No, without IBPB X86_FEATURE_IBPB_EXIT_TO_USER won't be set. As you
suggested below, static_call() can call write_ibpb() directly in this case.

> Let's say this was:
> 
>         if (cpu_feature_enabled(X86_FEATURE_FOO_EXIT_TO_USER) &&

With static_call() we could also live without X86_FEATURE_FOO_EXIT_TO_USER,
but ...

>             this_cpu_read(x86_ibpb_exit_to_user)) {

... it has a slight drawback that we read this always.

> 		static_call(clear_branch_history);
>                 this_cpu_write(x86_ibpb_exit_to_user, false);
>         }
> 
> And the static_call() was assigned to either clear_bhb_long_loop() or
> write_ibpb(). I suspect the code generation would be nicer and it would
> eliminate one reason for having two X86_FEATUREs.

Agree.

> >  static enum vmscape_mitigations vmscape_mitigation __ro_after_init =
> > @@ -3221,6 +3222,8 @@ static int __init vmscape_parse_cmdline(char *str)
> >  	} else if (!strcmp(str, "force")) {
> >  		setup_force_cpu_bug(X86_BUG_VMSCAPE);
> >  		vmscape_mitigation = VMSCAPE_MITIGATION_AUTO;
> > +	} else if (!strcmp(str, "on")) {
> > +		vmscape_mitigation = VMSCAPE_MITIGATION_AUTO;
> >  	} else {
> >  		pr_err("Ignoring unknown vmscape=%s option.\n", str);
> >  	}
> 
> Yeah, it's goofy that =on sets ..._AUTO.

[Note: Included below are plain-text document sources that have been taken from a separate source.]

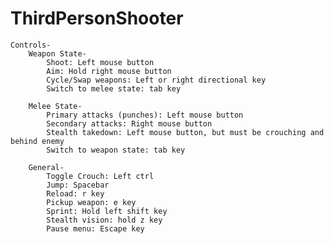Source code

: # ThirdPersonShooter
 
    Controls-
        Weapon State-
            Shoot: Left mouse button
            Aim: Hold right mouse button
            Cycle/Swap weapons: Left or right directional key
            Switch to melee state: tab key

        Melee State-
            Primary attacks (punches): Left mouse button
            Secondary attacks: Right mouse button
            Stealth takedown: Left mouse button, but must be crouching and behind enemy
            Switch to weapon state: tab key

        General-
            Toggle Crouch: Left ctrl
            Jump: Spacebar
            Reload: r key
            Pickup weapon: e key
            Sprint: Hold left shift key
            Stealth vision: hold z key
            Pause menu: Escape key

        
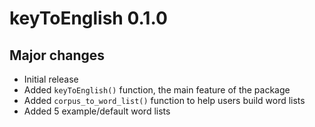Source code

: # keyToEnglish 0.1.0

## Major changes

 * Initial release
 * Added `keyToEnglish()` function, the main feature of the package
 * Added `corpus_to_word_list()` function to help users build word lists
 * Added 5 example/default word lists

Yes, we can go back to =auto. David, I hope it is not too big of a problem
with attack vector controls?

> > @@ -3231,18 +3234,35 @@ early_param("vmscape", vmscape_parse_cmdline);
> >  
> >  static void __init vmscape_select_mitigation(void)
> >  {
> > -	if (!boot_cpu_has_bug(X86_BUG_VMSCAPE) ||
> > -	    !boot_cpu_has(X86_FEATURE_IBPB)) {
> > +	if (!boot_cpu_has_bug(X86_BUG_VMSCAPE)) {
> >  		vmscape_mitigation = VMSCAPE_MITIGATION_NONE;
> >  		return;
> >  	}
> >  
> > -	if (vmscape_mitigation == VMSCAPE_MITIGATION_AUTO) {
> > -		if (should_mitigate_vuln(X86_BUG_VMSCAPE))
> > -			vmscape_mitigation = VMSCAPE_MITIGATION_IBPB_EXIT_TO_USER;
> > -		else
> > -			vmscape_mitigation = VMSCAPE_MITIGATION_NONE;
> > +	if (vmscape_mitigation == VMSCAPE_MITIGATION_AUTO &&
> > +	    !should_mitigate_vuln(X86_BUG_VMSCAPE))
> > +		vmscape_mitigation = VMSCAPE_MITIGATION_NONE;
> > +
> > +	if (vmscape_mitigation == VMSCAPE_MITIGATION_IBPB_EXIT_TO_USER &&
> > +	    !boot_cpu_has(X86_FEATURE_IBPB)) {
> > +		pr_err("IBPB not supported, switching to AUTO select\n");
> > +		vmscape_mitigation = VMSCAPE_MITIGATION_AUTO;
> >  	}
> > +
> > +	if (vmscape_mitigation != VMSCAPE_MITIGATION_AUTO)
> > +		return;
> > +
> > +	/*
> > +	 * CPUs with BHI_CTRL(ADL and newer) can avoid the IBPB and use BHB
> > +	 * clear sequence. These CPUs are only vulnerable to the BHI variant
> > +	 * of the VMSCAPE attack and does not require an IBPB flush.
> > +	 */
> > +	if (boot_cpu_has(X86_FEATURE_BHI_CTRL))
> > +		vmscape_mitigation = VMSCAPE_MITIGATION_BHB_CLEAR_EXIT_TO_USER;
> > +	else if (boot_cpu_has(X86_FEATURE_IBPB))
> > +		vmscape_mitigation = VMSCAPE_MITIGATION_IBPB_EXIT_TO_USER;
> > +	else
> > +		vmscape_mitigation = VMSCAPE_MITIGATION_NONE;
> >  }
> 
> Yeah, there are a *lot* of logic changes there. Any simplifications by
> breaking this up would be appreciated.

Into multiple patches, I guess? Will do.

> >  static void __init vmscape_update_mitigation(void)
> > @@ -3261,6 +3281,8 @@ static void __init vmscape_apply_mitigation(void)
> >  {
> >  	if (vmscape_mitigation == VMSCAPE_MITIGATION_IBPB_EXIT_TO_USER)
> >  		setup_force_cpu_cap(X86_FEATURE_IBPB_EXIT_TO_USER);
> > +	else if (vmscape_mitigation == VMSCAPE_MITIGATION_BHB_CLEAR_EXIT_TO_USER)
> > +		setup_force_cpu_cap(X86_FEATURE_CLEAR_BHB_EXIT_TO_USER);
> >  }
> 
> Yeah, so in that scheme I was talking about a minute ago, this could be
> where you do a static_call_update() instead of setting individual
> feature bits.

Yes, and we can avoid both IBPB_EXIT_TO_USER and CLEAR_BHB_EXIT_TO_USER
feature flags.